How the fraudster did it

In July 2016, Molloy opened a National Australian Bank (NAB) personal bank account using his British passport and UK driving license as forms of identification.

In October 2016, NAB were alerted to a malware infection, in which AU$711,757.20 had been debited from Australian business account, UXC Connect Pay Limited, and credited to the personal account opened by Malloy.

What the money was spent on

The money was used to fund Molloy’s luxurious lifestyle, spending money on expensive cars and jewellery in Surrey and west London.

Between 7 and 9 October 2016, the money was spent on high-value items in and around London and Surrey and the account was emptied of all funds. He bought a number of Rolex watches, a diamond engagement ring for £37,900 and a number of items in department store Harrods, including two Chanel handbags priced at £4,380 and £3,780 and ‘Billionaire’ clothing to the value of £5,385.

He also tried to buy a Mercedes E220D AMG for £43,250, an Audi Q5 for £36,974, a BMW 440i M Sport for £34,550, a Porsche Cayenne for £102,000 and a Volkswagen Golf GTI for £33,900, but after being contacted by NAB, the retailers did not release them.

November 2016: Action Fraud warns that Banking Malware accounts for 41 percent of recorded malware attacks

How officers uncovered the fraud

On 27 October 2016 a warrant was carried out by officers in St Albans, where one of the Chanel handbags purchased in Harrods and £26,000 in cash were seized.

Attempts were also made to arrest Malloy at his partner’s address in Liverpool on the same day. He was spoken to on the phone but refused to hand himself in.

A mobile phone was seized and found to contain communication from Molloy, linking him to the use of the NAB bank card. There was also a screenshot of transactions made using the card as well as photographs of the Rolex watches that had been purchased.

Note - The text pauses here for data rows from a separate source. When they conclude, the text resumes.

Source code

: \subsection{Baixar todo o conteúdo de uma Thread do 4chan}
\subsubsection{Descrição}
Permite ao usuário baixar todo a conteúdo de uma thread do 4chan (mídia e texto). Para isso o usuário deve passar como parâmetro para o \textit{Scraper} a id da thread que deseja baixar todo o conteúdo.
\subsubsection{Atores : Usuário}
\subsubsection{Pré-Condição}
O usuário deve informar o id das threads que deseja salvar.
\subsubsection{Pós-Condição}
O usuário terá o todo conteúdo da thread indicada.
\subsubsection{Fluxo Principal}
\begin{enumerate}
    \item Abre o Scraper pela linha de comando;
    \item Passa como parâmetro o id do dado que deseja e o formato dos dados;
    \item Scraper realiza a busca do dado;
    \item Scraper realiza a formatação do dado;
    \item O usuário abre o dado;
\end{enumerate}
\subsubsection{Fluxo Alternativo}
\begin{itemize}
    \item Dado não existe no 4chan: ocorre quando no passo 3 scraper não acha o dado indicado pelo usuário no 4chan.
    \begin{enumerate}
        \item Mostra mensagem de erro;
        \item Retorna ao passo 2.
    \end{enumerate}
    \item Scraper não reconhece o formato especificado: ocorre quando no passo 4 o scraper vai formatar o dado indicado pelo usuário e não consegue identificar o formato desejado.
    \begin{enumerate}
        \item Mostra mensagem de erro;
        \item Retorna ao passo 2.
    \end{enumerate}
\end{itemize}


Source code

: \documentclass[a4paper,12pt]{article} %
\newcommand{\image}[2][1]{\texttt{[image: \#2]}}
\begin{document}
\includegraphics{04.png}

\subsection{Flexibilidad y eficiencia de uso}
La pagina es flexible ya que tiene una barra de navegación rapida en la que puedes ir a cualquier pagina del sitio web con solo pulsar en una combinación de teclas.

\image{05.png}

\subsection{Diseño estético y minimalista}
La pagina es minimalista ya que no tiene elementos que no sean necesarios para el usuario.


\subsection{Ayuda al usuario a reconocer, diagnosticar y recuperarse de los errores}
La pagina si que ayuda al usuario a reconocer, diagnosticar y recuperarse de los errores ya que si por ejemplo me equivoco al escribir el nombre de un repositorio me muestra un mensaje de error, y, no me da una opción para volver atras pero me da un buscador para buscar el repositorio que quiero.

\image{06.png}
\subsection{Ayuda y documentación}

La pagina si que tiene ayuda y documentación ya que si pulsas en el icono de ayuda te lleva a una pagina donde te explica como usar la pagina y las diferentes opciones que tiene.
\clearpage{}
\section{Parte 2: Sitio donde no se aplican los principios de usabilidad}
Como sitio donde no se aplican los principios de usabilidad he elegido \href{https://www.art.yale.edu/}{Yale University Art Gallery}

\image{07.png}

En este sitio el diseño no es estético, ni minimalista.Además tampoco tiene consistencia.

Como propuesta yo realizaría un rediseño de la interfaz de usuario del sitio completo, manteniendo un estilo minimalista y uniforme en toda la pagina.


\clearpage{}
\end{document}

Molloy was arrested on 24 March 2017 at the passport office in Liverpool, where he was in the process of applying for a passport in another name.

Three people – a female aged 27, and a male aged 26, from Hertfordshire and a male from Surrey – have been arrested in relation to this crime and the investigation is ongoing.

Speaking of the case, Detective Inspector John Ellis, said: “Motivated by money and greed, Molloy’s foolish actions have been exposed and we hope today’s sentencing serves as a warning to others.

“I would like to thank the Australian Federal Police for their co-operation and involvement in the case.

“We are committed to putting a stop to money laundering and recovering the proceeds of crime. This case highlights the point that justice will be served to those who commit crime.”